Il bottaio o bottacchiaro

Il calzolaio

Il canapino ed il cordaio


Il canapino

Nelle nostre campagne, fin verso il 1930-1940, si coltivava la canapa, per ricavarne la fibra usata nella confezione dei tessuti, corde di vario genere, imballaggi. La pianta, alta oltre due metri, seminata a marzo veniva tagliata in luglio, e poi messa a macerare in acqua. Durante i giorni della macerazione la canapa emanava un odore fortemente sgradevole. Dopo l'essicazione all'aria subiva la stigliatura, che consiste nello spezzettare il nucleo legnoso e poi la scotolatura e cioè la separazione delle fibre utili dai pezzetti di legno attaccati ad esse. A questo punto incominciava il lavoro del "canapin". Egli lavorava su pettini fissi ad un tavolo, con lunga dentatura metallica. I pettini avevano i denti più o meno fitti per le diverse fasi della pettinatura: dalla prima sgrossatura all'ultima rifinitura.

Egli passava e ripassava tirando dolcemente la canapa fra i denti del pettine, tenendola con la destra, e sentendo con la sinistra la morbidezza della fibra; così continuava a pettinare fino a raggiungere la giusta raffinatura.

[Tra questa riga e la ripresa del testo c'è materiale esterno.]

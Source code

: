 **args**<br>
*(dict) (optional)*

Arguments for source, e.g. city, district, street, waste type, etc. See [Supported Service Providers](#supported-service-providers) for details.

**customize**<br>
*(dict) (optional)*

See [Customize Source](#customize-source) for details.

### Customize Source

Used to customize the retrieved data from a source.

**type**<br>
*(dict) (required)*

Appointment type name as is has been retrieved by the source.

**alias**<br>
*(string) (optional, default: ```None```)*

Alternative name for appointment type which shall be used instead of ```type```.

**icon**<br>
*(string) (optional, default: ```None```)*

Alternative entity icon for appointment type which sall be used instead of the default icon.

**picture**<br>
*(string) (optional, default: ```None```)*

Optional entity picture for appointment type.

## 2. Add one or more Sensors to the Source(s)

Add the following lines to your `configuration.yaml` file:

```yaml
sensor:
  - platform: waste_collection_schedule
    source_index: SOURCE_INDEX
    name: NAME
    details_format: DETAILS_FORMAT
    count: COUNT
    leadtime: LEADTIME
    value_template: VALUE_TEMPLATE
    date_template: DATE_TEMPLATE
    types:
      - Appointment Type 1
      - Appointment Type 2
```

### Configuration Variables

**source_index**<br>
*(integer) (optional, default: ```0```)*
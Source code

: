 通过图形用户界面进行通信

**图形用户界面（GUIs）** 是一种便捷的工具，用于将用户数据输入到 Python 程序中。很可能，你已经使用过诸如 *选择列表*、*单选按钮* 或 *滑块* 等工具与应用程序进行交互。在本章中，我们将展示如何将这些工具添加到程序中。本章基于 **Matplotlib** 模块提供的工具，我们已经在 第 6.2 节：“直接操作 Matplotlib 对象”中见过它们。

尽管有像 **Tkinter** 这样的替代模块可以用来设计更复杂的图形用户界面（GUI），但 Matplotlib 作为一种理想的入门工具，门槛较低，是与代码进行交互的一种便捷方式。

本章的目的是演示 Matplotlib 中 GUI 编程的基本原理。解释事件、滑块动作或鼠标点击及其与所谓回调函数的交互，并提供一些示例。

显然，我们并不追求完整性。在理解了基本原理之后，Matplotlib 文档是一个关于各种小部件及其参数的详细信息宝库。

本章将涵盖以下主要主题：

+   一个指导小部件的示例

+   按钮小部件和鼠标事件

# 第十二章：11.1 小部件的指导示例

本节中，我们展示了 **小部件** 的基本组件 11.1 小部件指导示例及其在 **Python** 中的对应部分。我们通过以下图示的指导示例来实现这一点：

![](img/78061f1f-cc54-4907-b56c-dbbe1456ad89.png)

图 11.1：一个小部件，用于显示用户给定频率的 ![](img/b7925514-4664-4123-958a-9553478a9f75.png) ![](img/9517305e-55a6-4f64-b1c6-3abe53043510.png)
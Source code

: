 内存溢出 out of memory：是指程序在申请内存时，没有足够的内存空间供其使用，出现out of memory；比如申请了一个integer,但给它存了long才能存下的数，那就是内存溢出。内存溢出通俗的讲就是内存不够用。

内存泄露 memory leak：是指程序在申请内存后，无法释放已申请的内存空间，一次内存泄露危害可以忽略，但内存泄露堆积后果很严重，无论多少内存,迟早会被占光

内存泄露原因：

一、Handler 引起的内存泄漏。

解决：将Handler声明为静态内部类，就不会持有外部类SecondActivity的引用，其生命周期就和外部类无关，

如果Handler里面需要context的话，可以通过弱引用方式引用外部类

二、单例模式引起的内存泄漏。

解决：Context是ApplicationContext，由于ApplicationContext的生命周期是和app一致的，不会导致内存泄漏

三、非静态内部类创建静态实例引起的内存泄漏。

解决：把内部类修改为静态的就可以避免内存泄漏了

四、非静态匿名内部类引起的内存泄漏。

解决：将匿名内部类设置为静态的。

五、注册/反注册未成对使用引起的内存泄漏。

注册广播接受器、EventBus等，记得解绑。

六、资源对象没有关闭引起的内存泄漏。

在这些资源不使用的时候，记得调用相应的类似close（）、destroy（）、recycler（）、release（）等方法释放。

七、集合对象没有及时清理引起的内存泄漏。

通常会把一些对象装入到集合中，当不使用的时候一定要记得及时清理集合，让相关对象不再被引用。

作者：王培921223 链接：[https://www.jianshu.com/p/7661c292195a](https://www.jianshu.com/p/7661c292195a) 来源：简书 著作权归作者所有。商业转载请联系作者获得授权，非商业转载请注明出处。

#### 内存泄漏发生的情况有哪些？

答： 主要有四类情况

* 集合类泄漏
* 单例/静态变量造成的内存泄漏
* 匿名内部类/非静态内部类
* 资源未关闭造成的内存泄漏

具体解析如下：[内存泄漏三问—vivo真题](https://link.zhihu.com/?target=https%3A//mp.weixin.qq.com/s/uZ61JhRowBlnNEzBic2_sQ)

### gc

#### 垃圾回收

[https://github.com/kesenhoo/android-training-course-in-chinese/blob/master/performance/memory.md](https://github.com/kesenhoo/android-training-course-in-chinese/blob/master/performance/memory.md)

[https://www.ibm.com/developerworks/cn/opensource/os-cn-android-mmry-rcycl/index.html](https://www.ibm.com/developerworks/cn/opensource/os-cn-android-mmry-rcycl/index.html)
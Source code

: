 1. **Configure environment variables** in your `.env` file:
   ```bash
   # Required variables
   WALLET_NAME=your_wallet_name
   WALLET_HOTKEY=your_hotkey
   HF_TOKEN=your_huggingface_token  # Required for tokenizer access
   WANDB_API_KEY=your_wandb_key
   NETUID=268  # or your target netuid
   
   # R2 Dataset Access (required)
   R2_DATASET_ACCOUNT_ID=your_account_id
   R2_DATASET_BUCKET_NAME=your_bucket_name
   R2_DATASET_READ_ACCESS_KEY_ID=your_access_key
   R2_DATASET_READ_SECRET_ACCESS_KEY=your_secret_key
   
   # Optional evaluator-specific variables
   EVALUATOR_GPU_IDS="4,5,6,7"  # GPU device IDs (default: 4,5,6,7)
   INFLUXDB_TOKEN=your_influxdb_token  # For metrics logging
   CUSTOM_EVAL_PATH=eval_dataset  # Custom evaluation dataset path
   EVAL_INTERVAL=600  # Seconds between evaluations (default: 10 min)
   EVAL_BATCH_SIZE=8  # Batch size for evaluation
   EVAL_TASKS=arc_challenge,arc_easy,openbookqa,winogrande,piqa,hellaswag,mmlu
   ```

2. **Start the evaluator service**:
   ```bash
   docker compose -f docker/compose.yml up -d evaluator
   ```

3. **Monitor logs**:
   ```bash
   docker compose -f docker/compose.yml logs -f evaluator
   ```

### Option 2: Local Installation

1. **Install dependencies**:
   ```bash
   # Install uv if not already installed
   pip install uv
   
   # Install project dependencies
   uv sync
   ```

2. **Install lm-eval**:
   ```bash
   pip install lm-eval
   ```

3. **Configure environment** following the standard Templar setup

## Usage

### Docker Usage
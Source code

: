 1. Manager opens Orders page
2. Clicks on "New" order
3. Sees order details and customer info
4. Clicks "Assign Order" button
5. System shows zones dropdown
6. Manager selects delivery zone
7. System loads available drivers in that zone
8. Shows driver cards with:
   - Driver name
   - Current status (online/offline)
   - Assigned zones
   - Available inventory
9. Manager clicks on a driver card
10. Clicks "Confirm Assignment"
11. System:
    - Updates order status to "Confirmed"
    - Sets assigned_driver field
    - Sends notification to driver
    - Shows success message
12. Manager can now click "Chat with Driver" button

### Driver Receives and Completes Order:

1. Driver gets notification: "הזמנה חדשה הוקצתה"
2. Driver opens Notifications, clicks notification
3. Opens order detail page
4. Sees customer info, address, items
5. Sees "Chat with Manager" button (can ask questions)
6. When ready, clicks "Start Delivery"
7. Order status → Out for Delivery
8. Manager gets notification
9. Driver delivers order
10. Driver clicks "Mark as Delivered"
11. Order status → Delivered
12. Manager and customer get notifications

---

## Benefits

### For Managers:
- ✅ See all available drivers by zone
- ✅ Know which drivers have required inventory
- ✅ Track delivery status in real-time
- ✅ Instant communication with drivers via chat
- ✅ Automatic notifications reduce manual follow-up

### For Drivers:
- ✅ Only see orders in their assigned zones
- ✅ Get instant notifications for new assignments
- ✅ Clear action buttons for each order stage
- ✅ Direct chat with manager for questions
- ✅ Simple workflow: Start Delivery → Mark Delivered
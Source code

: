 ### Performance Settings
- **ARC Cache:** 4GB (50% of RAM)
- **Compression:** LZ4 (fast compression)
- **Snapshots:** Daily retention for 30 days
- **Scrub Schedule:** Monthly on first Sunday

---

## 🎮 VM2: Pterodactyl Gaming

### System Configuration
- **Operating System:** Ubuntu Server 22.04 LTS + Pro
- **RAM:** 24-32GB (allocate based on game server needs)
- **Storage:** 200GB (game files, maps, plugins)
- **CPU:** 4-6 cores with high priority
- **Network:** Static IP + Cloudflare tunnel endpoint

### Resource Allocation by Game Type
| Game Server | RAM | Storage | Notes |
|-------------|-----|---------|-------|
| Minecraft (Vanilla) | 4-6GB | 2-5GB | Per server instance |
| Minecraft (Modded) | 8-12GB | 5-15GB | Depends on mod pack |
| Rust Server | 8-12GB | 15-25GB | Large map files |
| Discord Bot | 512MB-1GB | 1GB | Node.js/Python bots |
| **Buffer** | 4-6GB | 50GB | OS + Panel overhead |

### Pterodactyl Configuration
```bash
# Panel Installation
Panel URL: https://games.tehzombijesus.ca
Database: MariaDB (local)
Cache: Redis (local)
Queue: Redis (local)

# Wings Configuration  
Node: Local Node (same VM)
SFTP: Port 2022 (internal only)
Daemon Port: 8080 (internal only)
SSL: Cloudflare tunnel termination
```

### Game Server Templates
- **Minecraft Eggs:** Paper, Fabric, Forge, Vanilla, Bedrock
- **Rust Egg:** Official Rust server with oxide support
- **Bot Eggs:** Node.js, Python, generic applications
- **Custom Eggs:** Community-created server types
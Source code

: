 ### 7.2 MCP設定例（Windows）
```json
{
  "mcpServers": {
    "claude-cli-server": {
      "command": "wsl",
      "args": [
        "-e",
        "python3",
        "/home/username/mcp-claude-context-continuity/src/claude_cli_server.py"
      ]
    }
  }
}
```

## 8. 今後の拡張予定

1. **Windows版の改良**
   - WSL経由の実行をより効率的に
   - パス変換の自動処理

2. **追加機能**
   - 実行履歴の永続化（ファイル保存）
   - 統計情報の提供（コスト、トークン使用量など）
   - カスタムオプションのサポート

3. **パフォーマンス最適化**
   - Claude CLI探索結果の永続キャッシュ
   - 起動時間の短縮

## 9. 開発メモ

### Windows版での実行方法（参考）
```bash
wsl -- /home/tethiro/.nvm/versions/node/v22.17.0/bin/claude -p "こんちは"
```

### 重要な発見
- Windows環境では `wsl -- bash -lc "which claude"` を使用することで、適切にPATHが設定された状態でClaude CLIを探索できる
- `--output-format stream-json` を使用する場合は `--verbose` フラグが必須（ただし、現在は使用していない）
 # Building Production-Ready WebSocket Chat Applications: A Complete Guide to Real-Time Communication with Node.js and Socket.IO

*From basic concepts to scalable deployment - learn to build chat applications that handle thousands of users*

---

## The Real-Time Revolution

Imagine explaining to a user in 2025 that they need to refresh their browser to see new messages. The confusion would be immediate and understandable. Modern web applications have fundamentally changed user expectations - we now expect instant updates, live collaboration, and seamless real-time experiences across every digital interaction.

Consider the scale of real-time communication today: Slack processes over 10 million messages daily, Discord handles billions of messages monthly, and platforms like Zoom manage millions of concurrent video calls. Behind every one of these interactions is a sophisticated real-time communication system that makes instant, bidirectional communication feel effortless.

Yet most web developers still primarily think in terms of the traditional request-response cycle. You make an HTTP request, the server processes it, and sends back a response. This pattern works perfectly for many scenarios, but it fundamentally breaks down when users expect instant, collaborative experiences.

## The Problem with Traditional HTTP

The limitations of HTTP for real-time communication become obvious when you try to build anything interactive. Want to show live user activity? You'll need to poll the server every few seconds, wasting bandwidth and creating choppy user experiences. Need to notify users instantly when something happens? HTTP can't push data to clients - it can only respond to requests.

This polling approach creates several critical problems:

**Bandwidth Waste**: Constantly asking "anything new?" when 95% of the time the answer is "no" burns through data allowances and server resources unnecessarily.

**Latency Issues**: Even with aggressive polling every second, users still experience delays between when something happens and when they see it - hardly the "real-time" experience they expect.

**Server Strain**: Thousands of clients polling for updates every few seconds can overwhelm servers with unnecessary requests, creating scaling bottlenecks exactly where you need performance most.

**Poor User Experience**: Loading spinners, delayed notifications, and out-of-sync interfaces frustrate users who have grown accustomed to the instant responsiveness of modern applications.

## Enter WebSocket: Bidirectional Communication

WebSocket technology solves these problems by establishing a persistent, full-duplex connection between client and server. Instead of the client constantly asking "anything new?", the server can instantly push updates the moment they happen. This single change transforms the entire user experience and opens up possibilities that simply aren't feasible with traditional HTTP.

Metteva poi le mannele (o manne) di fibre pettinate in pacchi per destinarle a vari usi. Le fibre migliori venivano inviate alla filatura e tessitura, le altre al cordame vario. Con lo scarto, la stoppa, la povera gente confezionava le imbottite per il letto.

A Fano c'era un "canapin" in via Fanella che lavorava tutto l’anno a pettinare la canapa per i diversi cordai che fabbricavano, anch'essi a mano, le corde usate dai pescherecci del nostro porto.

Le fibre sintetiche hanno oggi sostituito quasi del tutto la canapa nella fabbricazione delle corde; il mestiere del "canapin", cioè il pettinatore manuale della canapa, non esiste più, nè i tanti cordai che si vedevano, fino a pochi anni fa, lungo le strade di Fano, specie ai lati del porto canale dopo la Liscia.

Il cordaio

Il cordaio è uno di quei vecchi mestieri, esercitati a mano, con l’ausilio di pochissimi e semplici strumenti, in via di estinzione come tante altre attività artigianali, che non riescono a trovare un adeguato inserimento nella società industriale, nella quale molti e nuovi materiali sintetici hanno sostituito quelli naturali normalmente usati nelle botteghe artigiane.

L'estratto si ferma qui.